Up to today, a number of attempts to improve Riluzole effect had been made, however remain controversial.86 At the end, Riluzole extend survival for merely a few months and only for a short period of time.87 Furthermore, there is an extensive side effect profile in Riluzole users compared to the few temporal side effects of POCST.

Limitations of the study

The principal limitation is the design of the study that was retrospective and without control group. The second limitation is that due to different places of residence the access to a proper health personal to perform objective neurological follow-up was not possible in all patients thus we had an extensive loss of patients without objective clinical follow-up.

Conclusion and future

Regrettably, today there is no official approved treatment that changes or intensively slows ALS progression, hence the current approach is to focus mainly in symptomatology and palliation with multidisciplinary treatments.7,88,89 However, it is clearly not entirely successful. We propose POCST as a treatment that is secure, an aspect that had been already described before by other authors and confirmed by us with this study. Furthermore, we can address the effect of improving clinical outcome, stabilizing the disease and reducing mortality in a short and long-term framework with better results as any other combined or single treatment described before.

The study determined basic parameters to predict outcome of patients undergoing POCST. In this line we conclude that the more milliliters available in BM conferee higher amounts of CD34+ cells and vitality per ml, highest vitality predict good response to treatment when it is over 80%. Concerning to the cells infused we determined that more than 4 million CD34+ cells IM, high amounts of CD34+ cells infused IV and high amounts of BMP infused IM are statistically significant related to the clinical outcome and survival of the patients.

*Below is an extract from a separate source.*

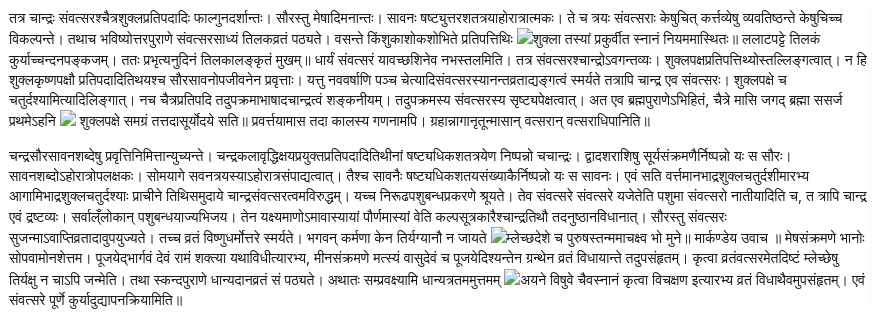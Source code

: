   तत्र चान्द्रः संवत्सरश्चैत्रशुक्लप्रतिपदादिः फाल्गुनदर्शान्तः। सौरस्तु मेषादिमनान्तः। सावनः षष्ट्युत्तरशतत्रयाहोरात्रात्मकः। ते च त्रयः संवत्सराः केषुचित् कर्त्तव्येषु व्यवतिष्ठन्ते केषुचिच्च विकल्पन्ते। तथाच भविष्योत्तरपुराणे संवत्सरसाध्यं तिलकव्रतं पठ्यते। वसन्ते किंशुकाशोकशोभिते प्रतिपत्तिथिः ![](../../../books_images/1684319858.png)शुक्ला तस्यां प्रकुर्वीत स्नानं नियममास्थितः॥ ललाटपट्टे तिलकं कुर्याच्चन्दनपङ्कजम्। ततः प्रभृत्यनुदिनं तिलकालङ्कृतं मुखम्॥ धार्यं संवत्सरं यावच्छशिनेव नभस्तलमिति। तत्र संवत्सरश्चान्द्रोऽवगन्तव्यः। शुक्लपक्षप्रतिपत्तिथ्योस्तल्लिङ्गत्वात्। न हि शुक्लकृष्णपक्षौ प्रतिपदादितिथयश्च सौरसावनोपजीवनेन प्रवृत्ताः। यत्तु नववर्षाणि पञ्च चेत्यादिसंवत्सरस्यानन्तव्रताद्यङ्गत्वं स्मर्यते तत्रापि चान्द्र एव संवत्सरः। शुक्लपक्षे च चतुर्दश्यामित्यादिलिङ्गात्। नच चैत्रप्रतिपदि तदुपक्रमाभाषादचान्द्रत्वं शङ्कनीयम्। तदुपक्रमस्य संवत्सरस्य सृष्ट्यपेक्षत्वात्। अत एव ब्रह्मपुराणेऽभिहितं, चैत्रे मासि जगद् ब्रह्मा ससर्ज प्रथमेऽहनि ![](../../../books_images/1684319858.png) शुक्लपक्षे समग्रं तत्तदासूर्योदये सति॥ प्रवर्त्तयामास तदा कालस्य गणनामपि। ग्रहान्नागानृतून्मासान् वत्सरान् वत्सराधिपानिति॥

 चन्द्रसौरसावनशब्देषु प्रवृत्तिनिमित्तान्युच्यन्ते। चन्द्रकलावृद्धिक्षयप्रयुक्तप्रतिपदादितिथीनां षष्ट्यधिकशतत्रयेण निष्पन्नो चचान्द्रः। द्वादशराशिषु सूर्यसंक्रमणैर्निष्पन्नो यः स सौरः। सावनशब्दोऽहोरात्रोपलक्षकः। सोमयागे सवनत्रयस्याऽहोरात्रसंपाद्यत्वात्। तैश्च सावनैः षष्ट्यधिकशतयसंख्याकैर्निष्पन्नो यः स सावनः। एवं सति वर्त्तमानभाद्रशुक्लचतुर्दशीमारभ्य आगामिभाद्रशुक्लचतुर्दश्याः प्राचीने तिथिसमुदाये चान्द्रसंवत्सरत्वमविरुद्धम्। यच्च निरूढपशुबन्धप्रकरणे श्रूयते। तेव संवत्सरे संवत्सरे यजेतेति पशुमा संवत्सरो नातीयादिति च, त त्रापि चान्द्र एवं द्रष्टव्यः। सर्वाल्ँलोकान् पशुबन्धयाज्यभिजय। तेन यक्ष्यमाणोऽमावास्यायां पौर्णमास्यां वेति कल्पसूत्रकारैश्चान्द्रतिथौ
तदनुष्ठानविधानात्। सौरस्तु संवत्सरः सुजन्माऽवाप्तिव्रतादावुपयुज्यते। तच्च व्रतं विष्णुधर्मोत्तरे स्मर्यते। भगवन् कर्मणा केन तिर्यग्यानौ न जायते ![](../../../books_images/1684319858.png)म्लेच्छदेशे च पुरुषस्तन्ममाचक्ष्व भो मुने॥ मार्कण्डेय उवाच ॥ मेषसंक्रमणे भानोः सोपवामोनशेत्तम। पूजयेद्भार्गवं देवं रामं शक्त्या यथाविधीत्यारभ्य, मीनसंक्रमणे मत्स्यं वासुदेवं च पूजयेदिश्यन्तेन ग्रन्थेन व्रतं विधायान्ते तदुपसंहृतम्। कृत्वा व्रतंवत्सरमेतदिष्टं म्लेच्छेषु तिर्यक्षु न चाऽपि जन्मेति। तथा स्कन्दपुराणे धान्यदानव्रतं सं पठ्यते। अथातः सम्प्रवक्ष्यामि धान्यत्रतममुत्तमम् ![](../../../books_images/1684319858.png)अयने विषुवे चैवस्नानं कृत्वा विचक्षण इत्यारभ्य व्रतं विधाथैवमुपसंहृतम्। एवं संवत्सरे पूर्णे कुर्यादुद्यापनक्रियामिति॥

We also found that the SOP infusion could add better response to treatment alone or combined with LP infusion improving the survival.

We consider information about the possible pathogenesis remarkable. The greatest limitation to treat ALS is lack of understanding the causes of sporadic ALS.90 In order to support efforts of elucidating the cause we found data that supports the theory of migration and functional deficiency in bone marrow and other locations of stem cells that contributes to poor moto neuron tissue renewal.

This study set sufficient data concerning safety and efficacy of the method. ALS is a disease characterized by moto neurons loss; hence cure can only come from regeneration of such cells or by providing new cells. Chemical or drug related treatments can only try to stop the progression of the disease or support the regeneration of new cells from the existing cells. With this in mind and the data provided in several other publications, stem cells transplantation seems to be a feasile treatment for ALS.

Acknowledgements

None.

Conflict of interest

The author declares no conflict of interest.